伝統的な木組みの特徴は、家の中にいろいろな影ができる。
それは、
渡りあごであったり、
チリ(土壁に対して柱が少し出ている、あの部分)であったり、
格子を透過する光と影だったり、
紙から漏れる柔らかい光だったり。

太陽光線や照明といった光の当たり方で、いろいろな表情を楽しむことができる。
一つの壁面、空間でも、味わい方は様々なのだ。
照明計画は、むしろ簡素に計画することが多いのだけど、よくハッとさせられるような空間に出会うことがある。

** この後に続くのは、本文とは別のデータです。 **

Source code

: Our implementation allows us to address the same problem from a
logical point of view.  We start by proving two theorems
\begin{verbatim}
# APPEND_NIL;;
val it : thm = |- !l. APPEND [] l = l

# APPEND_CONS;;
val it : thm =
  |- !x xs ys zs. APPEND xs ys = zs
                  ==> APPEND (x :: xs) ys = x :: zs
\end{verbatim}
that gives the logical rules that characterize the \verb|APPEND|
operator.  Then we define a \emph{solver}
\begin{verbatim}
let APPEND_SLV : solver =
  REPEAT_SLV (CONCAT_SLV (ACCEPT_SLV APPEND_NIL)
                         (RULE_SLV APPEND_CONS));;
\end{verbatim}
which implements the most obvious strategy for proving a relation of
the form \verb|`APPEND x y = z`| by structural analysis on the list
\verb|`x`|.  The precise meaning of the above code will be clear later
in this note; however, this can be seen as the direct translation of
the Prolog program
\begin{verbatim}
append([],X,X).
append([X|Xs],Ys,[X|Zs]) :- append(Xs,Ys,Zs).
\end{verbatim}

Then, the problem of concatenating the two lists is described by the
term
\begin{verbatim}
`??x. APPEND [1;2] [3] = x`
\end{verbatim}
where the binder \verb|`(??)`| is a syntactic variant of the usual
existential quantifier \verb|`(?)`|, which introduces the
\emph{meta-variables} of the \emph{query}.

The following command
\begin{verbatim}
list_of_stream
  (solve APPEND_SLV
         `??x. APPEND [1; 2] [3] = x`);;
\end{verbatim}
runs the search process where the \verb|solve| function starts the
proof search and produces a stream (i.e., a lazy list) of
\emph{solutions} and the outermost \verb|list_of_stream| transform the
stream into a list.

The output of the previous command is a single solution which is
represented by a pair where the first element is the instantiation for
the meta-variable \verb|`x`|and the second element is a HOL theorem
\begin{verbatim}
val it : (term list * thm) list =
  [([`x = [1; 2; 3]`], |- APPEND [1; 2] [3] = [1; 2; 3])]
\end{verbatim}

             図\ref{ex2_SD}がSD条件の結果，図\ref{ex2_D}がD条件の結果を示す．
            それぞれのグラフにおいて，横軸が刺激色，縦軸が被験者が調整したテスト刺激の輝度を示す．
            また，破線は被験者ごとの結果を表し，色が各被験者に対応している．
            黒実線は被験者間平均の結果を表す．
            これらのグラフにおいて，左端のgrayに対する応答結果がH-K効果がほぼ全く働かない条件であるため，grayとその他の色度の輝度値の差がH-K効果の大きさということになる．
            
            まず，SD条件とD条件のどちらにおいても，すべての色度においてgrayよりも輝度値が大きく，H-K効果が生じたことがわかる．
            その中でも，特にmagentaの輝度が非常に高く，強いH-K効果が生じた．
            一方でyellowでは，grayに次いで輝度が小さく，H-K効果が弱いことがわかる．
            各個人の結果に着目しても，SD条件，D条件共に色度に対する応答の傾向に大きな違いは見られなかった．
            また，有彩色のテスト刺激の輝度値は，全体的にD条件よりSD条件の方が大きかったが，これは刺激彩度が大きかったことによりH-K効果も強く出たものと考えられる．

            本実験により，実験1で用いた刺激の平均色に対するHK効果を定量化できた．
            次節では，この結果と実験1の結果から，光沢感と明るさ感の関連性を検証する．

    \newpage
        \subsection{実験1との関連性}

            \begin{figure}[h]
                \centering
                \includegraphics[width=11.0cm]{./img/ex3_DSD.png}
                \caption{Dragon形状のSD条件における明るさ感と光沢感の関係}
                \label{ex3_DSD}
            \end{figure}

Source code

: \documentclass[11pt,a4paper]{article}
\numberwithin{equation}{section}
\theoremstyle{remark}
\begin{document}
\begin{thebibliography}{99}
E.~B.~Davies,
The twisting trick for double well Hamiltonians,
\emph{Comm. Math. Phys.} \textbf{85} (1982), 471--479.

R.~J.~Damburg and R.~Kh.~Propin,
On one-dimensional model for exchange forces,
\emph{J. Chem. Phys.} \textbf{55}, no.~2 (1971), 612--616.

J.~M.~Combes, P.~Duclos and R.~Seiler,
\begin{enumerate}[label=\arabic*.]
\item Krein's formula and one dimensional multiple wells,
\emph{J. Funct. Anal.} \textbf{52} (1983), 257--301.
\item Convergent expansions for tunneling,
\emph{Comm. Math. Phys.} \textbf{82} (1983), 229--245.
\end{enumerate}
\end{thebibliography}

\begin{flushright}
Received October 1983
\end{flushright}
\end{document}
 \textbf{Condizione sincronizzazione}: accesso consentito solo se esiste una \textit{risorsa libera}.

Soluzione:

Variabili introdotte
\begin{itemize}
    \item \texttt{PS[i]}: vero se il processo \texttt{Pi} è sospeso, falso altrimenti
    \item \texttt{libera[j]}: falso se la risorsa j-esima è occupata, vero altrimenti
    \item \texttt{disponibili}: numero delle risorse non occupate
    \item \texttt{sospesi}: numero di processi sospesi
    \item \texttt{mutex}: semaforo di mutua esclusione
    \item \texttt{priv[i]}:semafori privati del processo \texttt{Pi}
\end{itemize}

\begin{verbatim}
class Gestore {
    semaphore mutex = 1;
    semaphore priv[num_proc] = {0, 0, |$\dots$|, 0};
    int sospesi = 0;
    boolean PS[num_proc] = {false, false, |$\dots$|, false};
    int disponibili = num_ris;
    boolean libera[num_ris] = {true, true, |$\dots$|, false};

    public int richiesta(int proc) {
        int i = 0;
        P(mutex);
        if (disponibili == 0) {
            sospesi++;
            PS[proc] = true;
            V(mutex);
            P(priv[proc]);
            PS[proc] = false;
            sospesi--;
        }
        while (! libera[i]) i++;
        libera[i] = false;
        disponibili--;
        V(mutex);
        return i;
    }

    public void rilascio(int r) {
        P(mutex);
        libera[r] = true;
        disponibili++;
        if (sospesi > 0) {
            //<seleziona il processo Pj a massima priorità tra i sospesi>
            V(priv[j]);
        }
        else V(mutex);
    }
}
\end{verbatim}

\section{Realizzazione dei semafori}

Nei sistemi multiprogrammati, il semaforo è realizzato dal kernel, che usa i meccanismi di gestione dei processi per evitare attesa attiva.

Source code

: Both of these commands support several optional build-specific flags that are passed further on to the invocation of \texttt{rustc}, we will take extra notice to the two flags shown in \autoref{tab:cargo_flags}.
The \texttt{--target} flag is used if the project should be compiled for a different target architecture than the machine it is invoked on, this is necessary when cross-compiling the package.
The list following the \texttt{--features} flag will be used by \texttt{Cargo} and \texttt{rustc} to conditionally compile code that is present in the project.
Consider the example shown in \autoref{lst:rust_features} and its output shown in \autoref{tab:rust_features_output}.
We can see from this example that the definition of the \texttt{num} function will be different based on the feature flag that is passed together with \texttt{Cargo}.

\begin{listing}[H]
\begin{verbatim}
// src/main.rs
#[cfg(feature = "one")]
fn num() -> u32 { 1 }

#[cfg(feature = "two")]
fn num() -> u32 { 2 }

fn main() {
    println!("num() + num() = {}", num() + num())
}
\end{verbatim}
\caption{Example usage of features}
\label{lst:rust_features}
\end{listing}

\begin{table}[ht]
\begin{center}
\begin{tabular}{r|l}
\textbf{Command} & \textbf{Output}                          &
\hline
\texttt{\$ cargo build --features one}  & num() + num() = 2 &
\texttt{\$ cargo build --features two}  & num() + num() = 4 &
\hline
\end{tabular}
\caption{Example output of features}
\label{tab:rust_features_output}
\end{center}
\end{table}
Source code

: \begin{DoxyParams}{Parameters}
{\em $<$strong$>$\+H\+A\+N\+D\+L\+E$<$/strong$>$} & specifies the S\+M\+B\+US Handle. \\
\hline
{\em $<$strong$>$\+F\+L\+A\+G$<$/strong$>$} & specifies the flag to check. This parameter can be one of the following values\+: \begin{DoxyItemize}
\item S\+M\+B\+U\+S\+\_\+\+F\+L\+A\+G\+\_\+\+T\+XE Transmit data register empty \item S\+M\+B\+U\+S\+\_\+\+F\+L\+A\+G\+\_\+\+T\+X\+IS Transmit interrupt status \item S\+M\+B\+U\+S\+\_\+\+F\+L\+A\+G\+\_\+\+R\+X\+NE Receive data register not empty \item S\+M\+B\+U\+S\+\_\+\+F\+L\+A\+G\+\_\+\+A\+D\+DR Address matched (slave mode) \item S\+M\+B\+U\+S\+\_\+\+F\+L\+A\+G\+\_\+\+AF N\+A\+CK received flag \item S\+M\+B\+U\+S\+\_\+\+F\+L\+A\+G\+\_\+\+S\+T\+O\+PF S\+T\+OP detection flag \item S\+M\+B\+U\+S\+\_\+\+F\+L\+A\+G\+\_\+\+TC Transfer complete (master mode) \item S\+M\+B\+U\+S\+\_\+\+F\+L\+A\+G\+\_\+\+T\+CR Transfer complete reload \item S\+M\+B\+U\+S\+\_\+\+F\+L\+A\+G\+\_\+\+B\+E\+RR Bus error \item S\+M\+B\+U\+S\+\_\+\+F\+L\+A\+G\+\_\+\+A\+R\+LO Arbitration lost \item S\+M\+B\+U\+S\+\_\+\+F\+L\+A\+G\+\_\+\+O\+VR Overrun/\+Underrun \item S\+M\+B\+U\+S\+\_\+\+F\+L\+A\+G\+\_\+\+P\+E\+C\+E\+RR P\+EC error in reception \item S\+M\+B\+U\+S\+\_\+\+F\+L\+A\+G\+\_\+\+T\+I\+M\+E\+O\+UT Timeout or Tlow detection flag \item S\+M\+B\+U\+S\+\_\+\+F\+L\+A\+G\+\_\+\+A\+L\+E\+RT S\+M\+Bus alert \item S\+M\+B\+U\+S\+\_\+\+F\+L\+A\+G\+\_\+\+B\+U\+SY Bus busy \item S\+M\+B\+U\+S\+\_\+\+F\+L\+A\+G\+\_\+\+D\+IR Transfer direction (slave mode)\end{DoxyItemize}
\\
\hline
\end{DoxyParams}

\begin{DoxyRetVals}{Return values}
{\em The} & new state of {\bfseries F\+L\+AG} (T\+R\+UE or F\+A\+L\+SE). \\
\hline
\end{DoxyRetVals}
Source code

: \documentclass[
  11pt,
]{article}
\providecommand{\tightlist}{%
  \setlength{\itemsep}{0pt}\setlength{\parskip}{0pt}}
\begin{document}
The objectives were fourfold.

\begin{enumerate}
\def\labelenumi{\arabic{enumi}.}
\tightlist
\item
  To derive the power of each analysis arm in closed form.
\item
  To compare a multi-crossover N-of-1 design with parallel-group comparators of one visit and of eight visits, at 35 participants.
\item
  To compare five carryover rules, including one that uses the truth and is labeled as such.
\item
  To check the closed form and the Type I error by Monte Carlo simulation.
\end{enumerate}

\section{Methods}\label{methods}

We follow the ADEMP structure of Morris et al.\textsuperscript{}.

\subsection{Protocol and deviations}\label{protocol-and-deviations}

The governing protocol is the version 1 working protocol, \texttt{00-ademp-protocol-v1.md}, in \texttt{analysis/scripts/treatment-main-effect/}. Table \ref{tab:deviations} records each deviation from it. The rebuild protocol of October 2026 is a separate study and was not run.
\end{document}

空間があまりはっきりと区切られないのも、その理由かもしれない。

‘たてものや’の性分

カテゴリー: 目黒か邸


廻り階段の部分。

ピシッと納まっていて気持ちいい。
‘たてものや’のせいか、こういう部分をついホレボレしながらしばし眺めてしまう。

クスノキの階段

カテゴリー: 目黒か邸


K邸に着いて玄関の扉を開けると、清涼な香りがする。
クスノキの香りだ。
クスノキは樟脳の材料。
樟脳は防虫効果がある。
ちょうど階段下が収納になっているので、自然の防虫剤。

香りに比べ、クスノキの表情は意外にもおとなしい。

2005年11月27日

人様の頭の上にのせるものだから

カテゴリー: 目黒か邸


群馬藤岡の五十嵐さん。
達磨釜で瓦を焼いている人です。
今朝、K邸の外構工事用に、欠けなどが入って屋根には使えない瓦をたくさん持ってきてくれました。藤岡から朝の7時に。
そしてまた仕事があるから、と言って藤岡にとんぼ返りしました。

「瓦は人様の頭の上にのせるものだから、心を込めて」が信念の五十嵐さん。
初めてお会いしたとき、この信念に心打たれました。
まさにその言葉を地でいっている方です。
五十嵐さんが焼いた瓦をあちこちで使わせていただいて、ありがたい気持ちでいっぱいです。
今回は地べたで使わせてもらいますが、これからもよろしくお願いいたします。

外構も楽しみ。

2005年11月22日

だんだんと見えてきた

カテゴリー: 目黒か邸


大工工事も9割8分がた終わり、養生を徐々に撤去。
床板が見えると、一気に‘工事現場’から‘家’になる。

床が露になって、改めてサワラの床板はほんのりとあたたかいことに気づく。
足の裏がじんわりと来る。

銀杏の美しい季節

カテゴリー: 目黒か邸


秋が深まり、木々の葉も美しく彩られる頃。
厨房に銀杏の天板が取り付けられる。

巾1m46cm、奥行70cm、厚さ6cmの銀杏の板の表情は白くてとてもおとなしい。
例えるならば、学校の教室の窓際で静かに微笑んでいる、だけどなぜか存在感のある色白の女の子のようだ。
なまめかしい土佐漆喰磨きの壁によく合う。

銀杏はまな板にも使われる木なので、この厨房は全面まな板ですな。

2005年11月19日

なまめかしい壁

カテゴリー: 目黒か邸


土佐漆喰磨き。
その表情は、肌理の細かい女性の柔肌のようで、とてもなまめかしい。

この壁は、何回も何回も撫でて作り上げる。
愛しい女性を撫でるように。
なまめかしいのは納得。

その結果、水に強い壁に。
雑巾がけにもある程度耐える壁。
厨房の腰壁に採用。

2005年11月17日

凛として温かい

カテゴリー: 目黒か邸


柿渋を塗った結果の表情。

襟を正したような木組みも相俟って凛とした雰囲気を醸し出す一方で、赤褐色の温かさを帯びている。
年輪がまた美しく映える。

柿渋塗りは難しいというけれど、視覚以外にも防腐性、防カビ性、防水性の向上などの機能面でも期待できるので、これからも積極的に提案していきたい仕上である。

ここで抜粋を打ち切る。